Key Case: Redefining Cataract Diagnosis

“In one case, the initial diagnosis was just an eye problem, but with DISGENET I found a pathogenic variant linked to cataract. That completely changed the diagnosis.” – Dr. Chetta


This demonstrates how disease entities previously categorized as isolated, organ-specific disorders can, through molecular evidence, be reframed as manifestations of broader systemic or genetic syndromes.

Key case: Complex Genetic Conditions

A published study at Cardarelli Hospital in Naples analyzed 32 patients with complex genetic diseases. These conditions were characterized by significant phenotypic variability, presenting challenges in clinical interpretation and diagnosis. The suspected diagnoses were:

  • Autoinflammation / Immune dysregulation (20 patients)
  • Hemolytic Uremic Syndrome (9 patients)
  • Waldenström Macroglobulinemia (3 patients)

Clinical exome sequencing was performed, but using standard approaches, no pathogenic variants were identified in any of the three WM patients or in 7 of 9 HUS patients.

By leveraging DISGENET’s advanced NLP, a significantly larger pool of gene matches was revealed—raising the diagnostic yield from 16 cases to all 32 cases.

This demonstrates the capacity of advanced NLP approaches. Not only to increase diagnostic resolution but also to expand the scope of genotype-phenotype associations captured during clinical evaluation.

As well as solving previously undiagnosed cases, DISGENET data provided additional insights. In the WM group, different genetic variants in disease-associated genes were uncovered,  enabling the reassessment of patients’ diagnoses. In one HUS patient, the diagnosis was refined, confirming the presence of the NLRP1 variant c.3589C>A, associated with an increased risk of Addison’s disease, which can lead to renal microangiopathy and, eventually, renal failure.

This illustrates how network-level genetic interrogation can reveal comorbid risk associations, positioning diagnosis not as a terminal event but as a dynamic, continuously updated clinical construct.

Why DISGENET?

When evaluating tools to enhance diagnostic yield, the Cardarelli team looked for a platform that could:

  • Support their multi-gene approach
  • Prioritize gene–disease associations with clear scoring
  • Provide direct links to literature for fast validation
  • Provide mechanistic insights into the variability of clinical manifestations, offering important information on the landscape of complex genetic conditions.

DISGENET was selected because it enables systematic integration of genomic variants with curated disease associations. It bridges the gap between genotype and clinical phenotype through mechanistic interpretability.

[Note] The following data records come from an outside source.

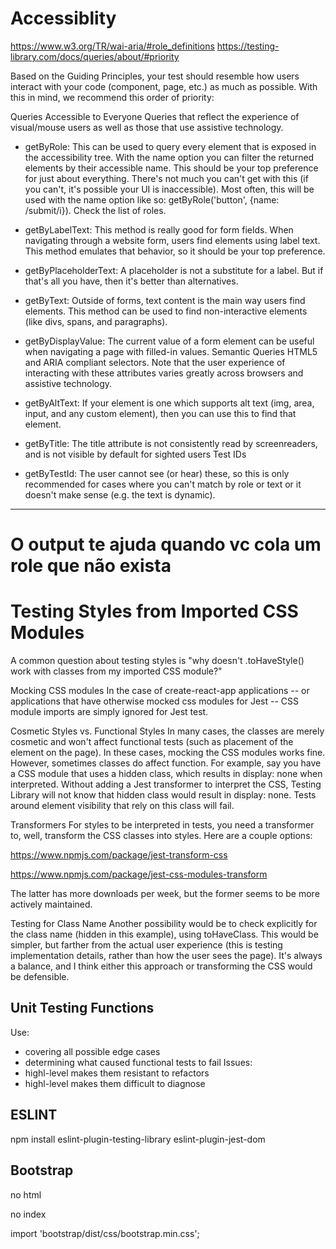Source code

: # Accessiblity

https://www.w3.org/TR/wai-aria/#role_definitions
https://testing-library.com/docs/queries/about/#priority

Based on the Guiding Principles, your test should resemble how users interact with your code (component, page, etc.) as much as possible. With this in mind, we recommend this order of priority:

Queries Accessible to Everyone Queries that reflect the experience of visual/mouse users as well as those that use assistive technology.

- getByRole: This can be used to query every element that is exposed in the accessibility tree. With the name option you can filter the returned elements by their accessible name. This should be your top preference for just about everything. There's not much you can't get with this (if you can't, it's possible your UI is inaccessible). Most often, this will be used with the name option like so: getByRole('button', {name: /submit/i}). Check the list of roles.

- getByLabelText: This method is really good for form fields. When navigating through a website form, users find elements using label text. This method emulates that behavior, so it should be your top preference.

- getByPlaceholderText: A placeholder is not a substitute for a label. But if that's all you have, then it's better than alternatives.

- getByText: Outside of forms, text content is the main way users find elements. This method can be used to find non-interactive elements (like divs, spans, and paragraphs).

- getByDisplayValue: The current value of a form element can be useful when navigating a page with filled-in values.
Semantic Queries HTML5 and ARIA compliant selectors. Note that the user experience of interacting with these attributes varies greatly across browsers and assistive technology.

- getByAltText: If your element is one which supports alt text (img, area, input, and any custom element), then you can use this to find that element.

- getByTitle: The title attribute is not consistently read by screenreaders, and is not visible by default for sighted users
Test IDs

- getByTestId: The user cannot see (or hear) these, so this is only recommended for cases where you can't match by role or text or it doesn't make sense (e.g. the text is dynamic).

----
# O output te ajuda quando vc cola um role que não exista

# Testing Styles from Imported CSS Modules
A common question about testing styles is "why doesn't .toHaveStyle() work with classes from my imported CSS module?"

Mocking CSS modules
In the case of create-react-app applications -- or applications that have otherwise mocked css modules for Jest -- CSS module imports are simply ignored for Jest test.

Cosmetic Styles vs. Functional Styles
In many cases, the classes are merely cosmetic and won't affect functional tests (such as placement of the element on the page). In these cases, mocking the CSS modules works fine. However, sometimes classes do affect function. For example, say you have a CSS module that uses a hidden class, which results in display: none when interpreted. Without adding a Jest transformer to interpret the CSS, Testing Library will not know that hidden class would result in display: none. Tests around element visibility that rely on this class will fail.

Transformers
For styles to be interpreted in tests, you need a transformer to, well, transform the CSS classes into styles. Here are a couple options:

https://www.npmjs.com/package/jest-transform-css

https://www.npmjs.com/package/jest-css-modules-transform

The latter has more downloads per week, but the former seems to be more actively maintained.

Testing for Class Name
Another possibility would be to check explicitly for the class name (hidden in this example), using toHaveClass. This would be simpler, but farther from the actual user experience (this is testing implementation details, rather than how the user sees the page). It's always a balance, and I think either this approach or transforming the CSS would be defensible.

## Unit Testing Functions
Use:
- covering all possible edge cases
- determining what caused functional tests to fail
Issues:
- highl-level makes them resistant to refactors
- highl-level makes them difficult to diagnose

## ESLINT
npm install eslint-plugin-testing-library eslint-plugin-jest-dom

## Bootstrap
no html
 <script src="https://unpkg.com/react/umd/react.production.min.js" crossorigin></script>

  <script src="https://unpkg.com/react-dom/umd/react-dom.production.min.js" crossorigin></script>

  <script src="https://unpkg.com/react-bootstrap@next/dist/react-bootstrap.min.js" crossorigin></script>

no index

import 'bootstrap/dist/css/bootstrap.min.css';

Transforming Diagnostics With DISGENET

By embedding DISGENET into the diagnostic workflow, Dr. Chetta has more than doubled the diagnostic yield. The result: faster, more accurate, and actionable insights that directly improve patient care.

More significantly, this case demonstrates that the integration of gene–disease associations redefines diagnosis as a process of dynamic genomic interpretation rather than static categorical assignment.

This case also illustrates how DISGENET can transform disease diagnosis. DISGENET helps turn complex genomic data into clear answers for doctors and, more importantly, for patients and their families.